ДВУХДНЕВНАЯ ВЫСТАВКА
Игорь и Леночка тоже были в столице. Сговорились мы вместе провести вечер в мастерской у Бачурина. Не поздно, потому что пора уезжать из Москвы и надо успеть к поездам. Лучше вернёмся и встретим в Белокаменной следующий, какой он там будет по счёту – 1976-й, что ли, год! Звезда обещает билеты на бал в неких высоких сферах.

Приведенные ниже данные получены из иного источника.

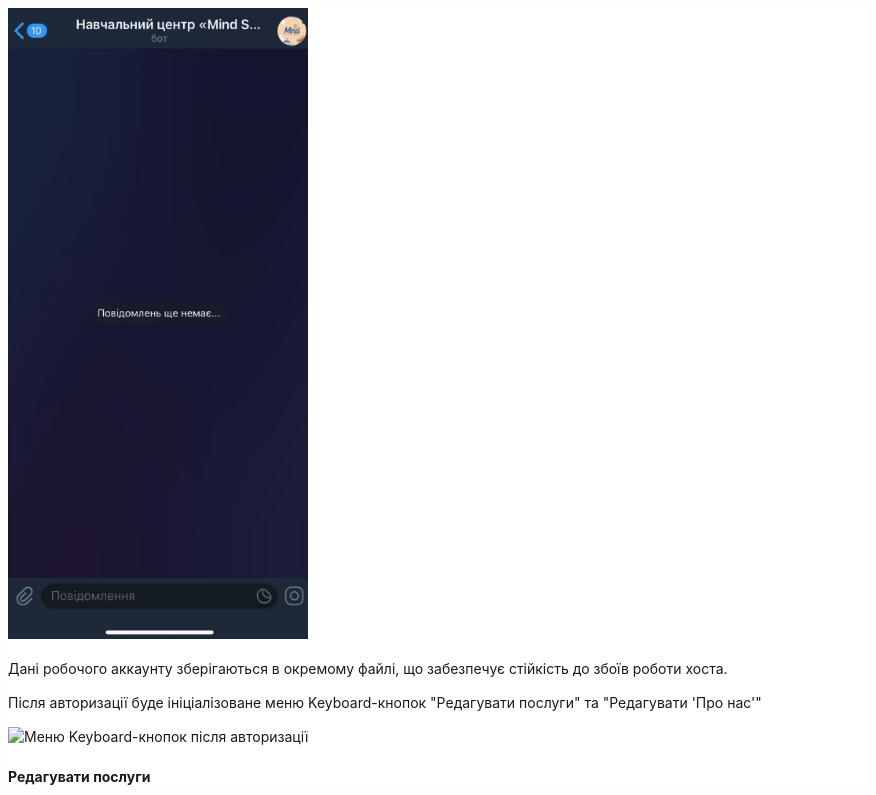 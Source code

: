 <img src="img/adminfunc/admin_rejected.gif" alt="Помилка авторизація в якості адміністратора" width="300"/>

Дані робочого аккаунту зберігаються в окремому файлі, що забезпечує стійкість до збоїв роботи хоста.

Після авторизації буде ініціалізоване меню Keyboard-кнопок "Редагувати послуги" та "Редагувати 'Про нас'"

<img src="img/adminfunc/result_admin_login.jpg" alt="Меню Keyboard-кнопок після авторизації" width="300">

#### Редагувати послуги
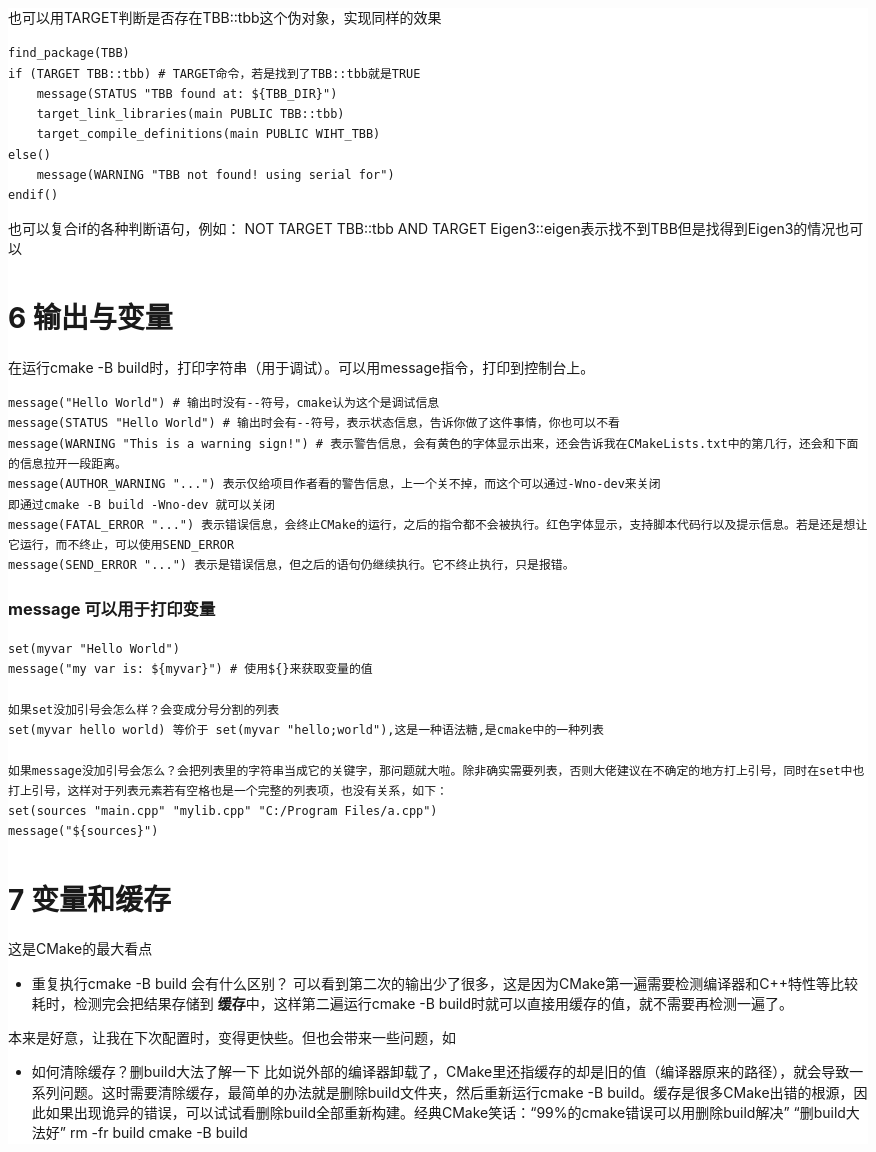 
也可以用TARGET判断是否存在TBB::tbb这个伪对象，实现同样的效果

	find_package(TBB)
	if (TARGET TBB::tbb) # TARGET命令，若是找到了TBB::tbb就是TRUE
		message(STATUS "TBB found at: ${TBB_DIR}")
		target_link_libraries(main PUBLIC TBB::tbb)
		target_compile_definitions(main PUBLIC WIHT_TBB)
	else()
		message(WARNING "TBB not found! using serial for")
	endif()

也可以复合if的各种判断语句，例如： NOT TARGET TBB::tbb AND TARGET Eigen3::eigen表示找不到TBB但是找得到Eigen3的情况也可以

# 6 输出与变量
在运行cmake -B build时，打印字符串（用于调试）。可以用message指令，打印到控制台上。   

	message("Hello World") # 输出时没有--符号，cmake认为这个是调试信息
	message(STATUS "Hello World") # 输出时会有--符号，表示状态信息，告诉你做了这件事情，你也可以不看
	message(WARNING "This is a warning sign!") # 表示警告信息，会有黄色的字体显示出来，还会告诉我在CMakeLists.txt中的第几行，还会和下面的信息拉开一段距离。
	message(AUTHOR_WARNING "...") 表示仅给项目作者看的警告信息，上一个关不掉，而这个可以通过-Wno-dev来关闭
	即通过cmake -B build -Wno-dev 就可以关闭
	message(FATAL_ERROR "...") 表示错误信息，会终止CMake的运行，之后的指令都不会被执行。红色字体显示，支持脚本代码行以及提示信息。若是还是想让它运行，而不终止，可以使用SEND_ERROR
	message(SEND_ERROR "...") 表示是错误信息，但之后的语句仍继续执行。它不终止执行，只是报错。 


### message 可以用于打印变量

	set(myvar "Hello World")
	message("my var is: ${myvar}") # 使用${}来获取变量的值

	如果set没加引号会怎么样？会变成分号分割的列表
	set(myvar hello world) 等价于 set(myvar "hello;world"),这是一种语法糖,是cmake中的一种列表

	如果message没加引号会怎么？会把列表里的字符串当成它的关键字，那问题就大啦。除非确实需要列表，否则大佬建议在不确定的地方打上引号，同时在set中也打上引号，这样对于列表元素若有空格也是一个完整的列表项，也没有关系，如下：
	set(sources "main.cpp" "mylib.cpp" "C:/Program Files/a.cpp")
	message("${sources}")


# 7 变量和缓存
这是CMake的最大看点

- 重复执行cmake -B build 会有什么区别？
可以看到第二次的输出少了很多，这是因为CMake第一遍需要检测编译器和C++特性等比较耗时，检测完会把结果存储到 **缓存**中，这样第二遍运行cmake -B build时就可以直接用缓存的值，就不需要再检测一遍了。

本来是好意，让我在下次配置时，变得更快些。但也会带来一些问题，如

- 如何清除缓存？删build大法了解一下
比如说外部的编译器卸载了，CMake里还指缓存的却是旧的值（编译器原来的路径），就会导致一系列问题。这时需要清除缓存，最简单的办法就是删除build文件夹，然后重新运行cmake -B build。缓存是很多CMake出错的根源，因此如果出现诡异的错误，可以试试看删除build全部重新构建。经典CMake笑话：“99%的cmake错误可以用删除build解决” “删build大法好” rm -fr build  cmake -B build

Я нервничаю, мы с ней опаздываем к условленному часу, но она не спешит, устраивает свои дела и делишки хозяйственные – в собственном стиле, на звёздном и элитарном уровне. В магазине электротоваров надо сослаться на знакомого космонавта, чтоб доставили холодильник, а в мебельном – на хоккеиста из сборной страны. Я, понятное дело, скисаю от таких конкурентов, но хоккеиста всё ж одобряю за... интеллигентность на льду. От удивления он где-то за сценой проваливается под лёд. А космонавт сам собою возносится за пределы Вселенной.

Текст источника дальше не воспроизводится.